▶ _TRY IT_
From the records below, copy out exactly the lines from the one containing "file are properly" to the one containing "Especially with the lang redirections.", both included. Add nothing else.

▶ _SOURCE INFORMATION_
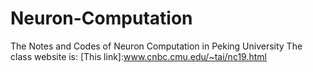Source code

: # Neuron-Computation
The Notes and Codes of Neuron Computation in Peking University
The class website is: [This link]:www.cnbc.cmu.edu/~tai/nc19.html

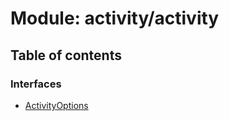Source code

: # Module: activity/activity

## Table of contents

### Interfaces

- [ActivityOptions](../interfaces/activity_activity.ActivityOptions.md)
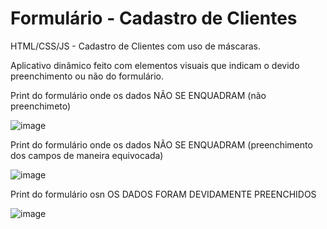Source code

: # Formulário - Cadastro de Clientes
HTML/CSS/JS - Cadastro de Clientes com uso de máscaras. 

Aplicativo dinâmico feito com elementos visuais que indicam o devido preenchimento ou não do formulário. 


Print do formulário onde os dados NÃO SE ENQUADRAM (não preenchimeto)

![image](https://user-images.githubusercontent.com/107516003/193329436-6ed899c4-f57c-45cf-9cef-a4c39b973633.png)


Print do formulário onde os dados NÃO SE ENQUADRAM (preenchimento dos campos de maneira equivocada)

![image](https://user-images.githubusercontent.com/107516003/193329579-0e2b5cb2-c5e4-4b95-9322-91c5bf33a328.png)


Print do formulário osn OS DADOS FORAM DEVIDAMENTE PREENCHIDOS

![image](https://user-images.githubusercontent.com/107516003/193329692-aeb8ad90-e183-4098-8a40-258f3c6c2055.png)



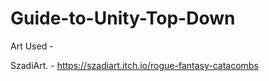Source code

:# Guide-to-Unity-Top-Down
 
Art Used -

SzadiArt. - https://szadiart.itch.io/rogue-fantasy-catacombs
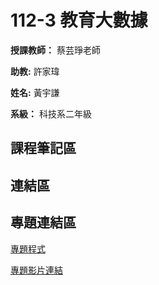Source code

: # 112-3 教育大數據

**授課教師：** 蔡芸琤老師

**助教:** 許家瑋

**姓名:** 黃宇謙

**系級：** 科技系二年級

## 課程筆記區

## 連結區




## 專題連結區
[專題程式](https://github.com/ArthurArthurArthur0817/Educational-Big-Data/tree/main/Final%20Project)

[專題影片連結](https://youtu.be/eci8HjQMh_I)
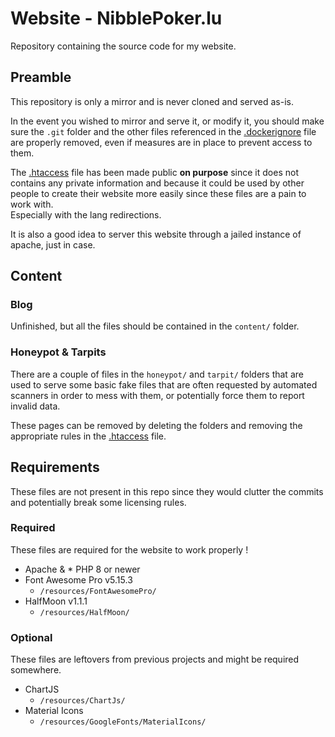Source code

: # Website - NibblePoker.lu
Repository containing the source code for my website.

## Preamble
This repository is only a mirror and is never cloned and served as-is.

In the event you wished to mirror and serve it, or modify it, you should make sure
the `.git` folder and the other files referenced in the [.dockerignore](.dockerignore)
file are properly removed, even if measures are in place to prevent access to them.

The [.htaccess](.htaccess) file has been made public **on purpose** since it does not contains any
private information and because it could be used by other people to create their website more easily
since these files are a pain to work with.<br>
Especially with the lang redirections.

It is also a good idea to server this website through a jailed instance of apache, just in case.

## Content
### Blog
Unfinished, but all the files should be contained in the `content/` folder.

### Honeypot & Tarpits
There are a couple of files in the `honeypot/` and `tarpit/` folders that are used
to serve some basic fake files that are often requested by automated scanners in order
to mess with them, or potentially force them to report invalid data.

These pages can be removed by deleting the folders and removing the appropriate rules in
the [.htaccess](.htaccess) file.

## Requirements
These files are not present in this repo since they 
would clutter the commits and potentially break some licensing rules.

### Required
These files are required for the website to work properly !<br>

* Apache & * PHP 8 or newer
* Font Awesome Pro v5.15.3
    * `/resources/FontAwesomePro/`
* HalfMoon v1.1.1
    * `/resources/HalfMoon/`

### Optional
These files are leftovers from previous projects and might be required somewhere.
* ChartJS
    * `/resources/ChartJs/`
* Material Icons
    * `/resources/GoogleFonts/MaterialIcons/`
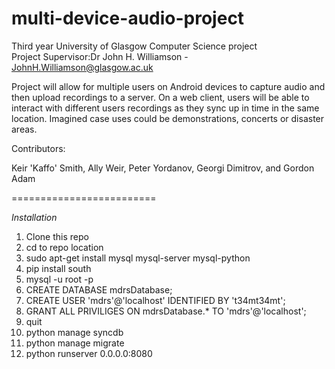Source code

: multi-device-audio-project
==========================

Third year University of Glasgow Computer Science project     
Project Supervisor:Dr John H. Williamson - JohnH.Williamson@glasgow.ac.uk

Project will allow for multiple users on Android devices to capture audio and then upload recordings to a server. On a web client, users will be able to interact with different users recordings as they sync up in time in the same location. Imagined case uses could be demonstrations, concerts or disaster areas.

Contributors:

Keir 'Kaffo' Smith,
Ally Weir,
Peter Yordanov,
Georgi Dimitrov,
and Gordon Adam

=========================

_Installation_

1. Clone this repo
2. cd to repo location
3. sudo apt-get install mysql mysql-server mysql-python
4. pip install south
5. mysql -u root -p
6. CREATE DATABASE mdrsDatabase;
7. CREATE USER 'mdrs'@'localhost' IDENTIFIED BY 't34mt34mt';
8. GRANT ALL PRIVILIGES ON mdrsDatabase.* TO 'mdrs'@'localhost';
9. quit
10. python manage syncdb
11. python manage migrate
12. python runserver 0.0.0.0:8080
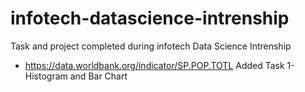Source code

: # infotech-datascience-intrenship
Task and project completed during infotech Data Science Intrenship
- https://data.worldbank.org/indicator/SP.POP.TOTL
  Added Task 1- Histogram and Bar Chart
   
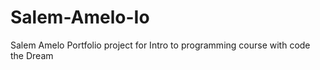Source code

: # Salem-Amelo-Io

Salem Amelo
Portfolio project for Intro to programming course
with code the Dream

▶ _REPLY_
file are properly removed, even if measures are in place to prevent access to them.

The [.htaccess](.htaccess) file has been made public **on purpose** since it does not contains any
private information and because it could be used by other people to create their website more easily
since these files are a pain to work with.<br>
Especially with the lang redirections.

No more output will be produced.